Content area
Abstract
Massachusetts' state-funded community residential programs for mentally handicapped persons have become increasingly subjected to state regulations and other external demands pressuring them to rationalize their internal behavioral and normative structures. The study is a qualitative examination of organizational rationalization and its effects on the social interactions within one such program as contrasted with another program which is comparable in purpose and structure except that it is privately funded, has significantly less exposure to state regulatory pressures and has significantly less rationalized internal structures.
Field observations were conducted over a seven month period in combination with semi-structured depth interviews and document studies. A historical and theoretical framework is provided as a context for the presentation and to assist in the analysis of data.
The study describes the members, formal structures and physical environments of the subject programs. It contrasts the perceptions and relationships observed in the more regulated and rationalized program with those observed in the other site. It also compares the external and internal organizational constraints and the internal normative structures operating upon the members of the two programs.

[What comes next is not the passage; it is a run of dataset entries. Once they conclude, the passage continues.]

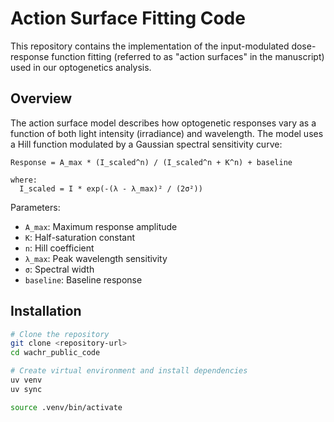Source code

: # Action Surface Fitting Code

This repository contains the implementation of the input-modulated dose-response function fitting (referred to as "action surfaces" in the manuscript) used in our optogenetics analysis.

## Overview

The action surface model describes how optogenetic responses vary as a function of both light intensity (irradiance) and wavelength. The model uses a Hill function modulated by a Gaussian spectral sensitivity curve:

```
Response = A_max * (I_scaled^n) / (I_scaled^n + K^n) + baseline

where:
  I_scaled = I * exp(-(λ - λ_max)² / (2σ²))
```

Parameters:
- `A_max`: Maximum response amplitude
- `K`: Half-saturation constant
- `n`: Hill coefficient
- `λ_max`: Peak wavelength sensitivity
- `σ`: Spectral width
- `baseline`: Baseline response

## Installation



```bash
# Clone the repository
git clone <repository-url>
cd wachr_public_code

# Create virtual environment and install dependencies
uv venv
uv sync

source .venv/bin/activate
```

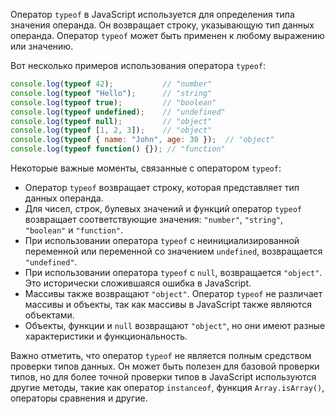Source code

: Оператор `typeof` в JavaScript используется для определения типа значения операнда. Он возвращает строку, указывающую тип данных операнда. Оператор `typeof` может быть применен к любому выражению или значению.

Вот несколько примеров использования оператора `typeof`:

```javascript
console.log(typeof 42);           // "number"
console.log(typeof "Hello");      // "string"
console.log(typeof true);         // "boolean"
console.log(typeof undefined);    // "undefined"
console.log(typeof null);         // "object"
console.log(typeof [1, 2, 3]);    // "object"
console.log(typeof { name: "John", age: 30 });  // "object"
console.log(typeof function() {}); // "function"
```

Некоторые важные моменты, связанные с оператором `typeof`:

- Оператор `typeof` возвращает строку, которая представляет тип данных операнда.
- Для чисел, строк, булевых значений и функций оператор `typeof` возвращает соответствующие значения: `"number"`, `"string"`, `"boolean"` и `"function"`.
- При использовании оператора `typeof` с неинициализированной переменной или переменной со значением `undefined`, возвращается `"undefined"`.
- При использовании оператора `typeof` с `null`, возвращается `"object"`. Это исторически сложившаяся ошибка в JavaScript.
- Массивы также возвращают `"object"`. Оператор `typeof` не различает массивы и объекты, так как массивы в JavaScript также являются объектами.
- Объекты, функции и `null` возвращают `"object"`, но они имеют разные характеристики и функциональность.

Важно отметить, что оператор `typeof` не является полным средством проверки типов данных. Он может быть полезен для базовой проверки типов, но для более точной проверки типов в JavaScript используются другие методы, такие как оператор `instanceof`, функция `Array.isArray()`, операторы сравнения и другие.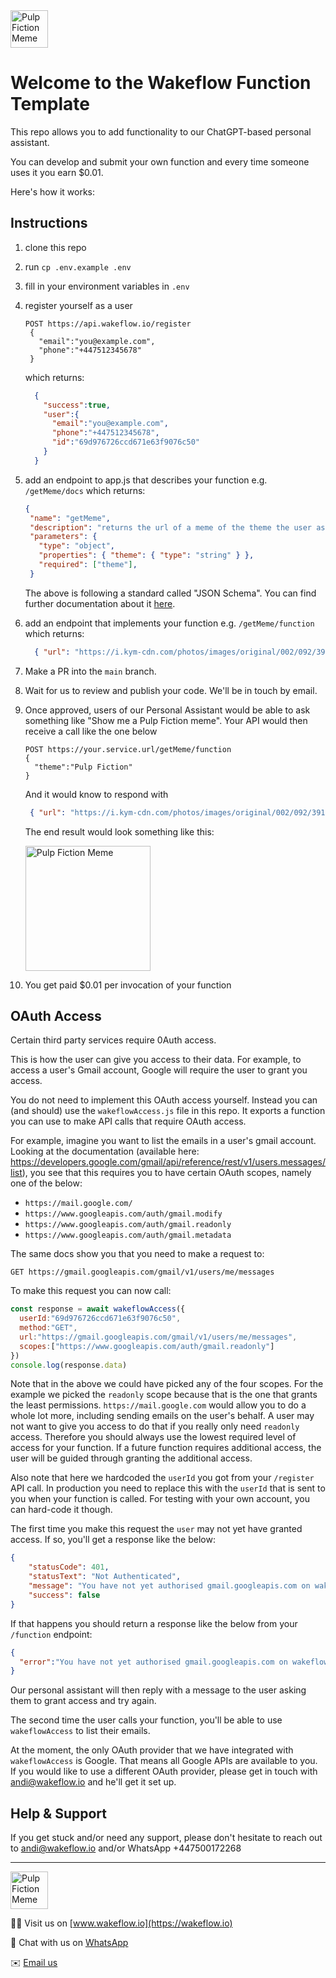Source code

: <img src="https://wakeflow.io/wakeflowlogo-only.png" alt="Pulp Fiction Meme" style="width:60px;"/>

# Welcome to the Wakeflow Function Template

This repo allows you to add functionality to our ChatGPT-based personal assistant. 

You can develop and submit your own function and every time someone uses it you earn $0.01.

Here's how it works:

## Instructions
1. clone this repo
2. run `cp .env.example .env`
3. fill in your environment variables in `.env`
4. register yourself as a user
    
    ```
    POST https://api.wakeflow.io/register
     {
       "email":"you@example.com",
       "phone":"+447512345678"
     }
    ```
    which returns:
    ```json
      {
        "success":true,
        "user":{
          "email":"you@example.com",
          "phone":"+447512345678",
          "id":"69d976726ccd671e63f9076c50"
        }
      }
    ```
5. add an endpoint to app.js that describes your function
    e.g. `/getMeme/docs`
    which returns:
    ```json
    {
     "name": "getMeme",
     "description": "returns the url of a meme of the theme the user asked for",
     "parameters": {
       "type": "object",
       "properties": { "theme": { "type": "string" } },
       "required": ["theme"],
     }
     ```
     The above is following a standard called "JSON Schema". You can find further documentation about it [here](https://json-schema.org/learn/getting-started-step-by-step#defining-the-properties).
6. add an endpoint that implements your function
    e.g. `/getMeme/function`
    which returns:
    ```json
      { "url": "https://i.kym-cdn.com/photos/images/original/002/092/391/2b5" }
    ```
7. Make a PR into the `main` branch. 
8. Wait for us to review and publish your code. We'll be in touch by email.
9. Once approved, users of our Personal Assistant would be able to ask something like "Show me a Pulp Fiction meme". Your API would then receive a call like the one below
    ```
    POST https://your.service.url/getMeme/function
    {
      "theme":"Pulp Fiction" 
    }
    ```
    And it would know to respond with 
     ```json
      { "url": "https://i.kym-cdn.com/photos/images/original/002/092/391/2b5" }
    ```
    The end result would look something like this:

    <img src="https://www.wakeflow.io/pulpfiction.png" alt="Pulp Fiction Meme" style="width:200px;"/>


10. You get paid $0.01 per invocation of your function

## OAuth Access
Certain third party services require 0Auth access. 

This is how the user can give you access to their data. For example, to access a user's Gmail account, Google will require the user to grant you access. 

You do not need to implement this OAuth access yourself. Instead you can (and should) use the `wakeflowAccess.js` file in this repo. It exports a function you can use to make API calls that require OAuth access.

For example, imagine you want to list the emails in a user's gmail account. Looking at the documentation (available here: https://developers.google.com/gmail/api/reference/rest/v1/users.messages/list), you see that this requires you to have certain OAuth scopes, namely one of the below:

- `https://mail.google.com/`
- `https://www.googleapis.com/auth/gmail.modify`
- `https://www.googleapis.com/auth/gmail.readonly`
- `https://www.googleapis.com/auth/gmail.metadata`

The same docs show you that you need to make a request to:

`GET https://gmail.googleapis.com/gmail/v1/users/me/messages`

To make this request you can now call:
```javascript
const response = await wakeflowAccess({
  userId:"69d976726ccd671e63f9076c50",
  method:"GET",
  url:"https://gmail.googleapis.com/gmail/v1/users/me/messages",
  scopes:["https://www.googleapis.com/auth/gmail.readonly"]
})
console.log(response.data)
```

Note that in the above we could have picked any of the four scopes. For the example we picked the `readonly` scope because that is the one that grants the least permissions. `https://mail.google.com` would allow you to do a whole lot more, including sending emails on the user's behalf. A user may not want to give you access to do that if you really only need `readonly` access. Therefore you should always use the lowest required level of access for your function. If a future function requires additional access, the user will be guided through granting the additional access.

Also note that here we hardcoded the `userId` you got from your `/register` API call. In production you need to replace this with the `userId` that is sent to you when your function is called. For testing with your own account, you can hard-code it though.

The first time you make this request the `user` may not yet have granted access. If so, you'll get a response like the below:
```json
{
	"statusCode": 401,
	"statusText": "Not Authenticated",
	"message": "You have not yet authorised gmail.googleapis.com on wakeflow. You can do so by visiting this link: https://accounts.google.com/o/oauth2/v2/auth?access_type=offline&scope=[...]&approval_prompt=force&response_type=code&redirect_uri=https://api.wakeflow.io/googleOAuth2Callback",
	"success": false
}
```

If that happens you should return a response like the below from your `/function` endpoint:
```json
{
  "error":"You have not yet authorised gmail.googleapis.com on wakeflow. You can do so by visiting this link: https://accounts.google.com/o/oauth2/v2/auth?access_type=offline&scope=[...]&approval_prompt=force&response_type=code&redirect_uri=https://api.wakeflow.io/googleOAuth2Callback"
}
```

Our personal assistant will then reply with a message to the user asking them to grant access and try again.

The second time the user calls your function, you'll be able to use `wakeflowAccess` to list their emails.

At the moment, the only OAuth provider that we have integrated with `wakeflowAccess` is Google. That means all Google APIs are available to you. If you would like to use a different OAuth provider, please get in touch with andi@wakeflow.io and he'll get it set up.

## Help & Support

If you get stuck and/or need any support, please don't hesitate to reach out to andi@wakeflow.io and/or WhatsApp +447500172268

---
<img src="https://wakeflow.io/wakeflowlogo-only.png" alt="Pulp Fiction Meme" style="width:60px;"/>

👨‍💻 Visit us on [www.wakeflow.io](https://wakeflow.io) 

💬 Chat with us on [WhatsApp](https://api.whatsapp.com/send?phone=447500172268)

✉️ [Email us](mailto:contact@wakeflow.io)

The study finds significant differences between the two programs with respect to how the staff and handicapped residents perceive and interact with one another. The staff of the more rationalized program more frequently describe their handicapped members in positivistic terms; their interactions with these individuals are more frequently of an instrumental nature. Although both subject programs state the decrease of social distance between the handicapped residents and others to be a goal, the study finds that the handicapped residents within the more rationalized program experience significantly less affective, expressive interaction not only with the staff, but also with each other and with persons in the surrounding community. Other implications of the findings are discussed. The study concludes that the rationalized structures of the state-funded and regulated subject program work generally to restrain the affective, expressive social integration of the program's handicapped members and to maintain the social stigma assigned to them.